2. Inclusion of outstanding fees in the net wealth of an assessee following the cash system of accounting.
3. Basis for deducting liabilities from the value of assets to determine net wealth.

Detailed Analysis:

Issue 1: Applicability of Section 7(2)(a) of the Wealth-tax Act, 1957, to an Assessee Carrying on a Profession
The court declined to answer this question, deeming it academic. The Supreme Court's observations in CWT v. Vysyaraju Badreenarayana Moorthy Raju [1985] 152 ITR 454, followed by the Bombay High Court in CWT v. V. M. Shah [1988] 170 ITR 17, established that outstanding fees of a person carrying on a profession are includible in the net wealth irrespective of the accounting method followed. Thus, the answer to this question would not alter the situation.

Issue 2: Inclusion of Outstanding Fees in the Net Wealth of an Assessee Following the Cash System of Accounting
The Tribunal followed its earlier decision in V. M. Shah's case, holding that:
1. The case of an assessee carrying on a profession does not fall under section 7(2)(a), and adjustments in the value of assets not disclosed in the balance-sheet cannot be made under rule 2C.
2. Under the cash system of accounting, it is not permissible for the Wealth-tax Officer to adjust the net wealth disclosed in the balance-sheet.
3. If outstanding fees are included on an accrual basis, liabilities must also be considered on an accrual basis.

However, the court reversed the Tribunal's decision, referencing the Supreme Court's ruling in Vysyaraju Badreenarayana Moorthy Raju and its own decision in V. M. Shah. The court held that outstanding fees represent "assets" under section 2(e) of the Wealth-tax Act and are includible in the net wealth irrespective of the accounting method. This conclusion was based on the principle that the definition of "net wealth" includes all assets, barring statutory exceptions, and is not influenced by the accounting system employed by the assessee.

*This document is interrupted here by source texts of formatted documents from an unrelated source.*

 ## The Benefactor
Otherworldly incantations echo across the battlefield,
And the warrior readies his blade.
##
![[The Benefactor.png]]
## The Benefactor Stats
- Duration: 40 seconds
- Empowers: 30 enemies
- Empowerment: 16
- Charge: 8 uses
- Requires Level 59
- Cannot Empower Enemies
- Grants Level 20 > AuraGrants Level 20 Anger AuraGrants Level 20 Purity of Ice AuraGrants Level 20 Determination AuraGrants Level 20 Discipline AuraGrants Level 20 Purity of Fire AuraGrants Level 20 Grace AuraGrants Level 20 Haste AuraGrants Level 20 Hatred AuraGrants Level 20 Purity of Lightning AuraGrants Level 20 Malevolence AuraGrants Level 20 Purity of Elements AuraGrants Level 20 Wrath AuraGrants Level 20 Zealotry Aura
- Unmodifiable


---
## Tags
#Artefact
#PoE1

Issue 3: Basis for Deducting Liabilities from the Value of Assets to Determine Net Wealth
The court noted that the Wealth-tax Officer did not mention any claim for deduction of liabilities accrued but not disclosed in the balance-sheet in the assessment orders. The Tribunal held that it would be inconsistent to include assets on an accrual basis but consider liabilities on a cash basis. The court agreed with this principle, stating that outstanding liabilities not disclosed in the balance-sheet should also be excluded from the net wealth, similar to the inclusion of outstanding assets.

However, regarding the specific claim of tax liability on outstanding fees, the court held that such liability does not arise until the fees are received. Therefore, there is no present liability to deduct from the net wealth. The court distinguished between liabilities that are present and those contingent on future events, such as the receipt of outstanding fees. Consequently, the inclusion of outstanding fees as assets without accounting for tax liability was upheld.

Conclusion:
- Question 1: The court declined to answer as it was academic.
- Question 2: Answered in the affirmative, in favor of the Revenue, confirming that outstanding fees are assets includible in the net wealth.
- Question 3: Answered in the affirmative, in favor of the assessee, stating that liabilities accrued but not disclosed should be considered, except for tax liability on outstanding fees, which is contingent and not present.

The judgment underscores the principle that all assets, irrespective of the accounting method, are includible in net wealth, and liabilities must be treated consistently with the treatment of assets.